菊花賞をキセキで勝利した角居勝彦調教師。国内だけでなくヴィクトワールピサでドバイワールドカップ、デルタブルースでメルボルンカップと海外でもビッグレースを制覇してきた。さらに今春は13週連続勝利を挙げ、競走体系が大幅に刷新された1984年以降では新記録を樹立。これだけ活躍馬を育てる角居師だが、育てているのは馬だけではなかった。

ハッピースプリントを管理する大井・森下淳平調教師や、園田・姫路リーディングの新子雅司調教師など地方競馬のトップトレーナーは開業前、角居厩舎に研修に訪れ大きな影響を受けたという。一体どんな秘密がそこには隠されているのだろうか。前編は門下生の森下師と新子師、後編は角居師の話をお届けする。(取材・文・写真:大恵陽子)



大井・森下調教師「角居先生の考えを学びたいと」


 2015年浦和記念(JpnII)をハッピースプリントで、2012年東京ダービーをプレティオラスで勝利した大井の森下淳平調教師。

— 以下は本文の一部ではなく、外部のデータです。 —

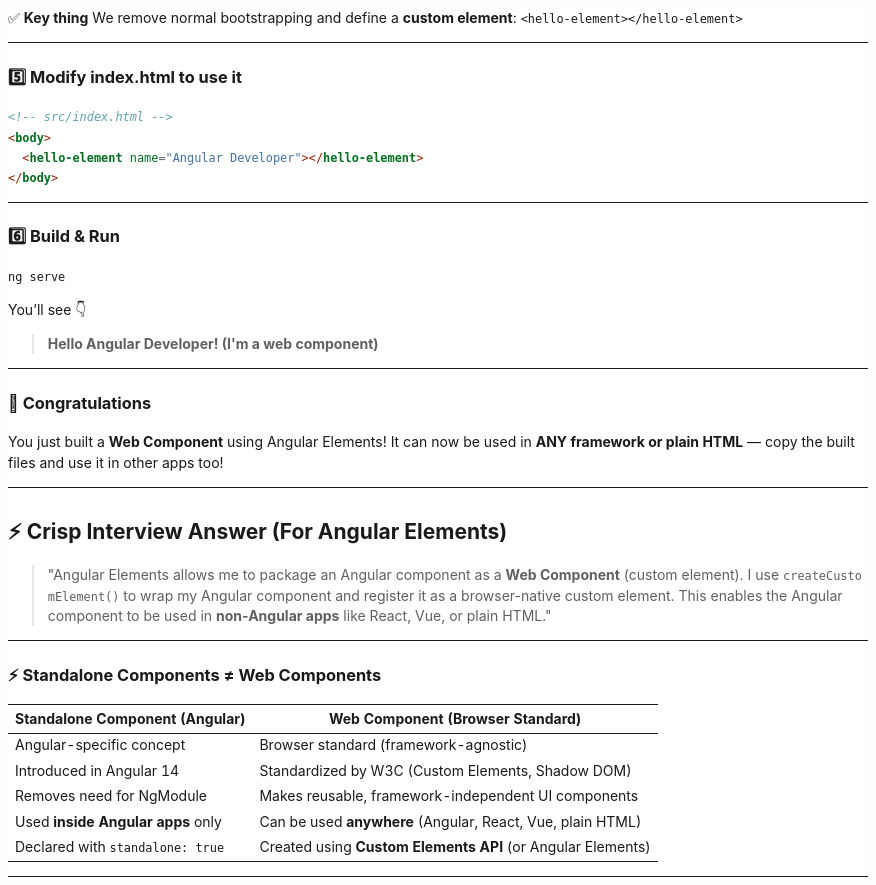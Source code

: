 ✅ **Key thing**
We remove normal bootstrapping and define a **custom element**: `<hello-element></hello-element>`

---

### 5️⃣ **Modify index.html to use it**

```html
<!-- src/index.html -->
<body>
  <hello-element name="Angular Developer"></hello-element>
</body>
```

---

### 6️⃣ **Build & Run**

```bash
ng serve
```

You’ll see 👇

> **Hello Angular Developer! (I'm a web component)**

---

### 🎉 **Congratulations**

You just built a **Web Component** using Angular Elements!
It can now be used in **ANY framework or plain HTML** — copy the built files and use it in other apps too!

---

## ⚡ **Crisp Interview Answer (For Angular Elements)**

> "Angular Elements allows me to package an Angular component as a **Web Component** (custom element).
> I use `createCustomElement()` to wrap my Angular component and register it as a browser-native custom element.
> This enables the Angular component to be used in **non-Angular apps** like React, Vue, or plain HTML."

---

### ⚡ **Standalone Components ≠ Web Components**

| **Standalone Component (Angular)** | **Web Component (Browser Standard)**                        |
| ---------------------------------- | ----------------------------------------------------------- |
| Angular-specific concept           | Browser standard (framework-agnostic)                       |
| Introduced in Angular 14           | Standardized by W3C (Custom Elements, Shadow DOM)           |
| Removes need for NgModule          | Makes reusable, framework-independent UI components         |
| Used **inside Angular apps** only  | Can be used **anywhere** (Angular, React, Vue, plain HTML)  |
| Declared with `standalone: true`   | Created using **Custom Elements API** (or Angular Elements) |

---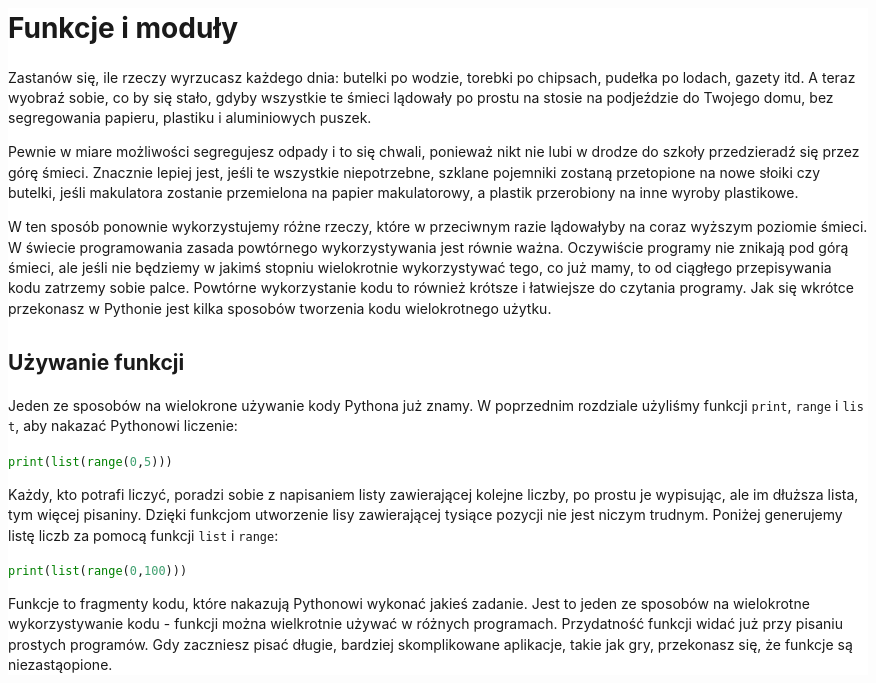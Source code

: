 # Funkcje i moduły

Zastanów się, ile rzeczy wyrzucasz każdego dnia: butelki po
wodzie, torebki po chipsach, pudełka po lodach, gazety itd. A teraz wyobraź
sobie, co by się stało, gdyby wszystkie te śmieci lądowały
po prostu na stosie
na podjeździe do Twojego domu, bez segregowania papieru, plastiku i aluminiowych
puszek.

Pewnie w miare możliwości segregujesz odpady i to się chwali, ponieważ
nikt nie lubi w drodze do szkoły przedzieradź się przez górę śmieci. Znacznie
lepiej jest, jeśli te wszystkie
niepotrzebne, szklane pojemniki zostaną
przetopione na nowe słoiki czy butelki, jeśli makulatora zostanie przemielona na
papier makulatorowy, a plastik przerobiony na inne wyroby plastikowe.

W ten
sposób ponownie wykorzystujemy różne rzeczy, które w przeciwnym razie lądowałyby
na coraz wyższym poziomie śmieci. W świecie programowania zasada powtórnego
wykorzystywania jest równie ważna.
Oczywiście programy nie znikają pod górą
śmieci, ale jeśli nie będziemy w jakimś stopniu wielokrotnie wykorzystywać tego,
co już mamy, to od ciągłego
przepisywania kodu zatrzemy sobie palce. Powtórne
wykorzystanie kodu to również krótsze i łatwiejsze do czytania programy. Jak się
wkrótce przekonasz w Pythonie jest kilka sposobów tworzenia kodu
wielokrotnego
użytku.

## Używanie funkcji

Jeden ze sposobów na wielokrone używanie kody
Pythona już znamy. W poprzednim rozdziale użyliśmy funkcji `print`, `range` i
`list`, aby nakazać Pythonowi liczenie:

```python
print(list(range(0,5)))
```

Każdy, kto potrafi liczyć, poradzi sobie z napisaniem listy zawierającej kolejne
liczby, po prostu je wypisując, ale im dłuższa lista, tym więcej pisaniny.
Dzięki funkcjom utworzenie
lisy zawierającej tysiące pozycji nie jest niczym
trudnym.
Poniżej generujemy listę liczb za pomocą funkcji `list` i `range`:

```python
print(list(range(0,100)))
```

Funkcje to fragmenty kodu, które nakazują Pythonowi wykonać jakieś zadanie. Jest
to jeden ze sposobów na wielokrotne wykorzystywanie kodu - funkcji można
wielkrotnie używać w różnych programach.
Przydatność funkcji widać już przy
pisaniu prostych programów. Gdy zaczniesz pisać długie, bardziej skomplikowane
aplikacje, takie jak gry, przekonasz się, że funkcje są niezastąopione.
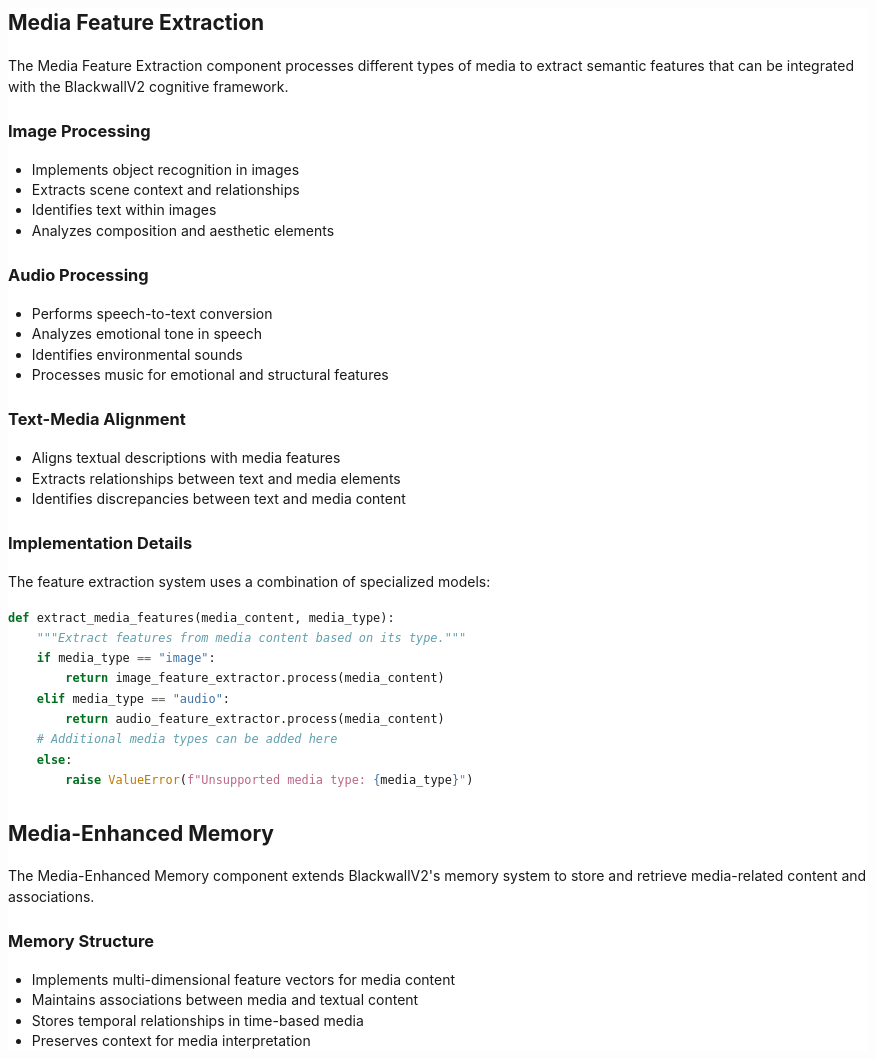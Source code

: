 ## Media Feature Extraction

The Media Feature Extraction component processes different types of media to extract semantic features that can be integrated with the BlackwallV2 cognitive framework.

### Image Processing

- Implements object recognition in images
- Extracts scene context and relationships
- Identifies text within images
- Analyzes composition and aesthetic elements

### Audio Processing

- Performs speech-to-text conversion
- Analyzes emotional tone in speech
- Identifies environmental sounds
- Processes music for emotional and structural features

### Text-Media Alignment

- Aligns textual descriptions with media features
- Extracts relationships between text and media elements
- Identifies discrepancies between text and media content

### Implementation Details

The feature extraction system uses a combination of specialized models:

```python
def extract_media_features(media_content, media_type):
    """Extract features from media content based on its type."""
    if media_type == "image":
        return image_feature_extractor.process(media_content)
    elif media_type == "audio":
        return audio_feature_extractor.process(media_content)
    # Additional media types can be added here
    else:
        raise ValueError(f"Unsupported media type: {media_type}")
```

## Media-Enhanced Memory

The Media-Enhanced Memory component extends BlackwallV2's memory system to store and retrieve media-related content and associations.

### Memory Structure

- Implements multi-dimensional feature vectors for media content
- Maintains associations between media and textual content
- Stores temporal relationships in time-based media
- Preserves context for media interpretation
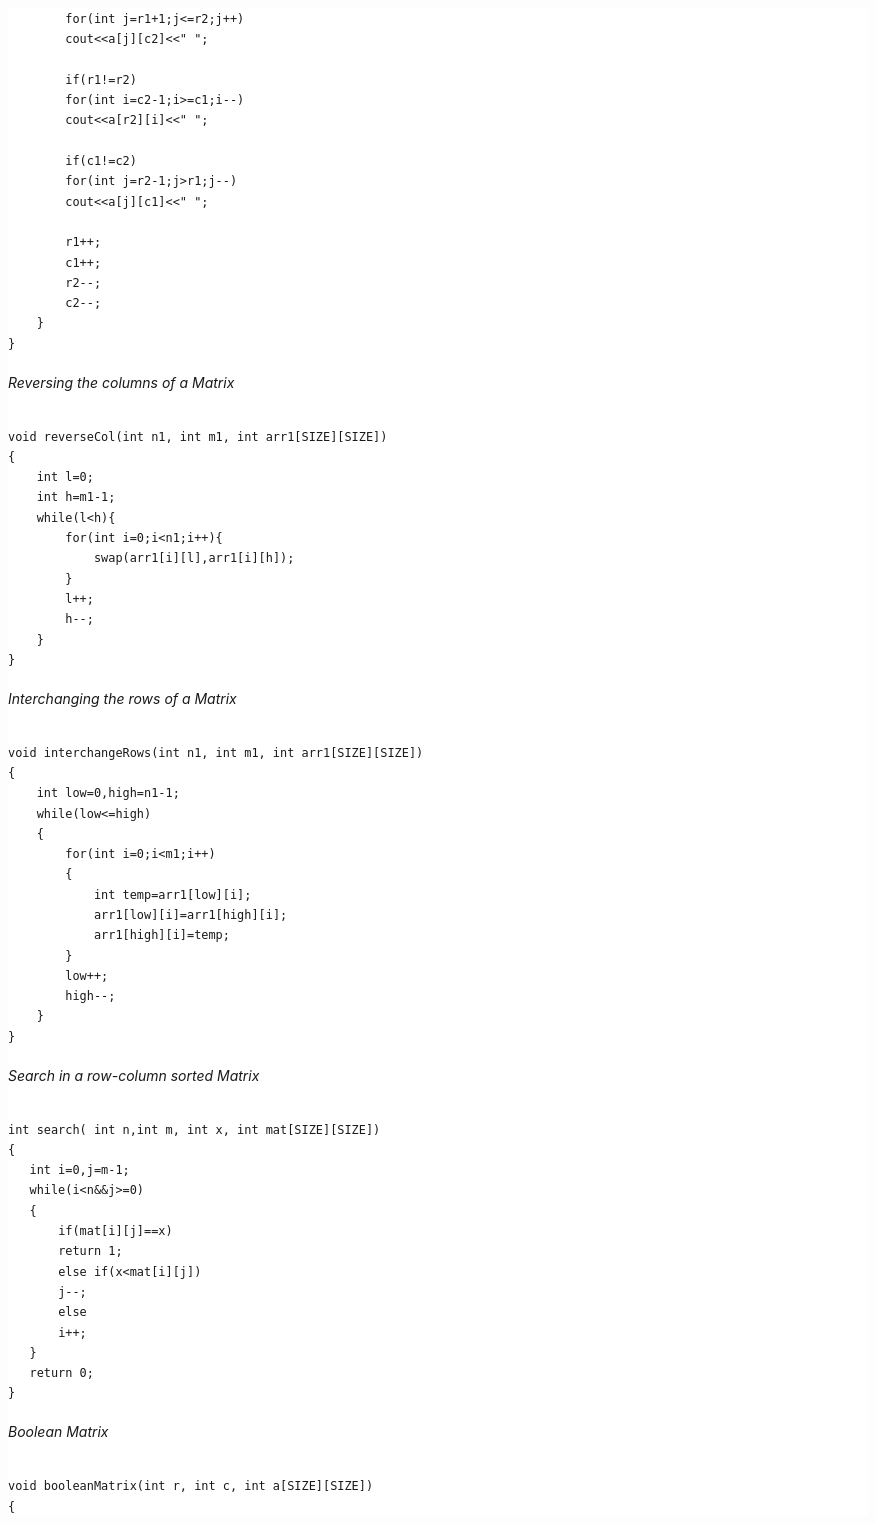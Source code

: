             for(int j=r1+1;j<=r2;j++)
            cout<<a[j][c2]<<" ";

            if(r1!=r2)
            for(int i=c2-1;i>=c1;i--)
            cout<<a[r2][i]<<" ";

            if(c1!=c2)
            for(int j=r2-1;j>r1;j--)
            cout<<a[j][c1]<<" ";

            r1++;
            c1++;
            r2--;
            c2--;
        }
    }
###### Reversing the columns of a Matrix
    void reverseCol(int n1, int m1, int arr1[SIZE][SIZE])
    {
        int l=0;
        int h=m1-1;
        while(l<h){
            for(int i=0;i<n1;i++){
                swap(arr1[i][l],arr1[i][h]);
            }
            l++;
            h--;
        }
    }
###### Interchanging the rows of a Matrix
    void interchangeRows(int n1, int m1, int arr1[SIZE][SIZE])
    {
        int low=0,high=n1-1;
        while(low<=high)
        {
            for(int i=0;i<m1;i++)
            {
                int temp=arr1[low][i];
                arr1[low][i]=arr1[high][i];
                arr1[high][i]=temp;
            }
            low++;
            high--;
        }
    }
###### Search in a row-column sorted Matrix
    int search( int n,int m, int x, int mat[SIZE][SIZE])
    {
       int i=0,j=m-1;
       while(i<n&&j>=0)
       {
           if(mat[i][j]==x)
           return 1;
           else if(x<mat[i][j])
           j--;
           else
           i++;
       }
       return 0;
    }
###### Boolean Matrix
    void booleanMatrix(int r, int c, int a[SIZE][SIZE])
    {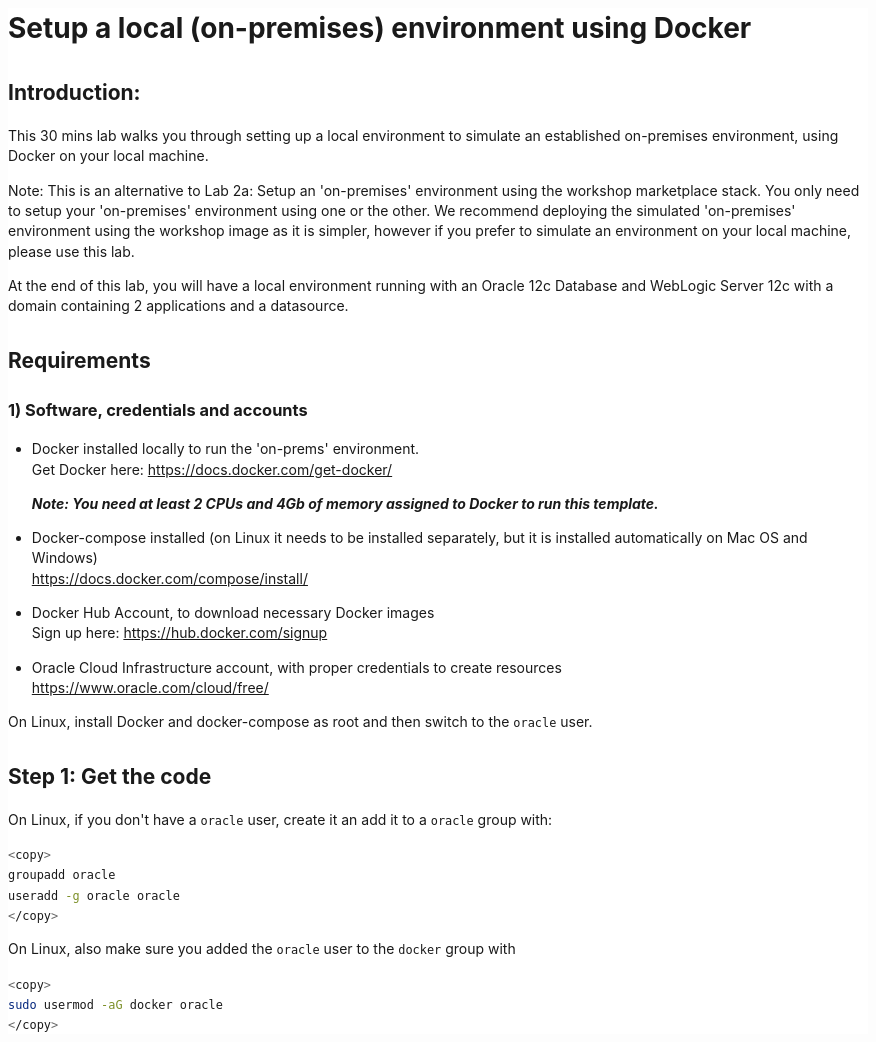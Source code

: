 # Setup a local (on-premises) environment using Docker

## Introduction: 

This 30 mins lab walks you through setting up a local environment to simulate an established on-premises environment, using Docker on your local machine. 

Note: This is an alternative to Lab 2a: Setup an 'on-premises' environment using the workshop marketplace stack. You only need to setup your 'on-premises' environment using one or the other.
We recommend deploying the simulated 'on-premises' environment using the workshop image as it is simpler, however if you prefer to simulate an environment on your local machine, please use this lab.

At the end of this lab, you will have a local environment running with an Oracle 12c Database and WebLogic Server 12c with a domain containing 2 applications and a datasource.

## Requirements

### 1) Software, credentials and accounts

- Docker installed locally to run the 'on-prems' environment.</br>
  Get Docker here: <a href="https://docs.docker.com/get-docker/" target="_blank">https://docs.docker.com/get-docker/</a>

  ***Note: You need at least 2 CPUs and 4Gb of memory assigned to Docker to run this template.***

- Docker-compose installed (on Linux it needs to be installed separately, but it is installed automatically on Mac OS and Windows)</br>
  <a href="https://docs.docker.com/compose/install/" target="_blank">https://docs.docker.com/compose/install/</a>

- Docker Hub Account, to download necessary Docker images</br>
  Sign up here: <a href="https://hub.docker.com/signup" target="_blank">https://hub.docker.com/signup</a>

- Oracle Cloud Infrastructure account, with proper credentials to create resources</br>
  <a href="https://www.oracle.com/cloud/free/" target="_blank">https://www.oracle.com/cloud/free/</a>


On Linux, install Docker and docker-compose as root and then switch to the `oracle` user.

## Step 1: Get the code

On Linux, if you don't have a `oracle` user, create it an add it to a `oracle` group with:

```bash
<copy>
groupadd oracle
useradd -g oracle oracle
</copy>
```

On Linux, also make sure you added the `oracle` user to the `docker` group with

```bash
<copy>
sudo usermod -aG docker oracle
</copy>
```
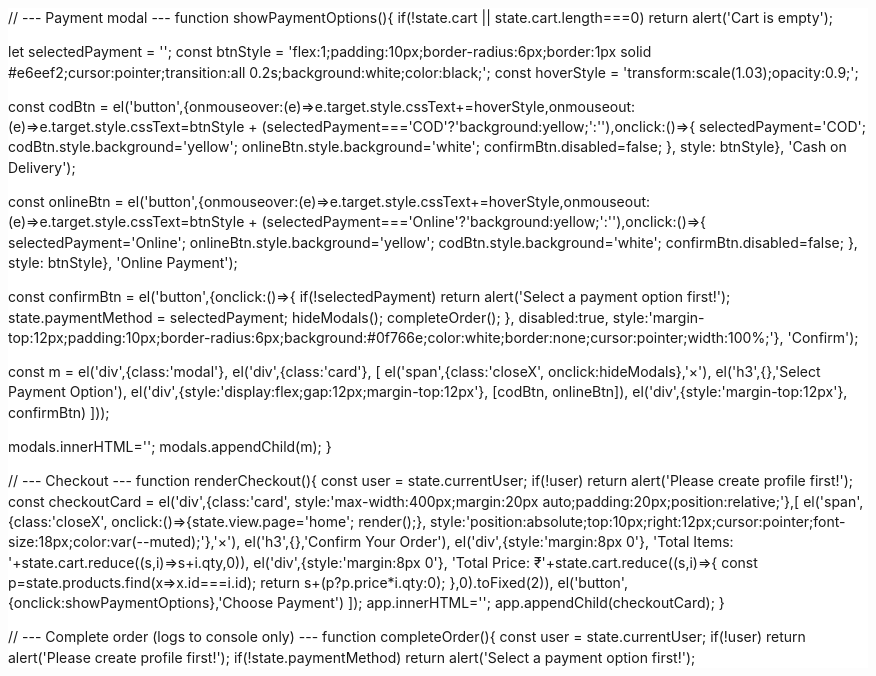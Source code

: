 // --- Payment modal ---
function showPaymentOptions(){
  if(!state.cart || state.cart.length===0) return alert('Cart is empty');

  let selectedPayment = '';
  const btnStyle = 'flex:1;padding:10px;border-radius:6px;border:1px solid #e6eef2;cursor:pointer;transition:all 0.2s;background:white;color:black;';
  const hoverStyle = 'transform:scale(1.03);opacity:0.9;';

  const codBtn = el('button',{onmouseover:(e)=>e.target.style.cssText+=hoverStyle,onmouseout:(e)=>e.target.style.cssText=btnStyle + (selectedPayment==='COD'?'background:yellow;':''),onclick:()=>{ selectedPayment='COD'; codBtn.style.background='yellow'; onlineBtn.style.background='white'; confirmBtn.disabled=false; }, style: btnStyle}, 'Cash on Delivery');

  const onlineBtn = el('button',{onmouseover:(e)=>e.target.style.cssText+=hoverStyle,onmouseout:(e)=>e.target.style.cssText=btnStyle + (selectedPayment==='Online'?'background:yellow;':''),onclick:()=>{ selectedPayment='Online'; onlineBtn.style.background='yellow'; codBtn.style.background='white'; confirmBtn.disabled=false; }, style: btnStyle}, 'Online Payment');

  const confirmBtn = el('button',{onclick:()=>{ if(!selectedPayment) return alert('Select a payment option first!'); state.paymentMethod = selectedPayment; hideModals(); completeOrder(); }, disabled:true, style:'margin-top:12px;padding:10px;border-radius:6px;background:#0f766e;color:white;border:none;cursor:pointer;width:100%;'}, 'Confirm');

  const m = el('div',{class:'modal'}, el('div',{class:'card'}, [ el('span',{class:'closeX', onclick:hideModals},'×'), el('h3',{},'Select Payment Option'), el('div',{style:'display:flex;gap:12px;margin-top:12px'}, [codBtn, onlineBtn]), el('div',{style:'margin-top:12px'}, confirmBtn) ]));

  modals.innerHTML=''; 
  modals.appendChild(m);
}

// --- Checkout ---
function renderCheckout(){
  const user = state.currentUser;
  if(!user) return alert('Please create profile first!');
  const checkoutCard = el('div',{class:'card', style:'max-width:400px;margin:20px auto;padding:20px;position:relative;'},[
    el('span',{class:'closeX', onclick:()=>{state.view.page='home'; render();}, style:'position:absolute;top:10px;right:12px;cursor:pointer;font-size:18px;color:var(--muted);'},'×'),
    el('h3',{},'Confirm Your Order'),
    el('div',{style:'margin:8px 0'}, 'Total Items: '+state.cart.reduce((s,i)=>s+i.qty,0)),
    el('div',{style:'margin:8px 0'}, 'Total Price: ₹'+state.cart.reduce((s,i)=>{ const p=state.products.find(x=>x.id===i.id); return s+(p?p.price*i.qty:0); },0).toFixed(2)),
    el('button',{onclick:showPaymentOptions},'Choose Payment')
  ]);
  app.innerHTML=''; app.appendChild(checkoutCard);
}

// --- Complete order (logs to console only) ---
function completeOrder(){
  const user = state.currentUser;
  if(!user) return alert('Please create profile first!');
  if(!state.paymentMethod) return alert('Select a payment option first!');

2014年ジャパンダートダービーではハッピースプリントでハナ差の2着と、JpnIまであと一歩のところまで手を伸ばしていた。

 ホースマンとしてのスタートはオーストラリアで競馬の学校に通ったところから。その後、アメリカやフランスでの研修や牧場勤務を経て高橋三郎厩舎(大井)のスタッフとなった。当時、厩舎にはフジノウェーブやコアレスハンターが在籍していたという。日本だけでなく海外でも学んだ森下師はなぜ、開業前に角居厩舎で研修を受けることを選んだのだろうか。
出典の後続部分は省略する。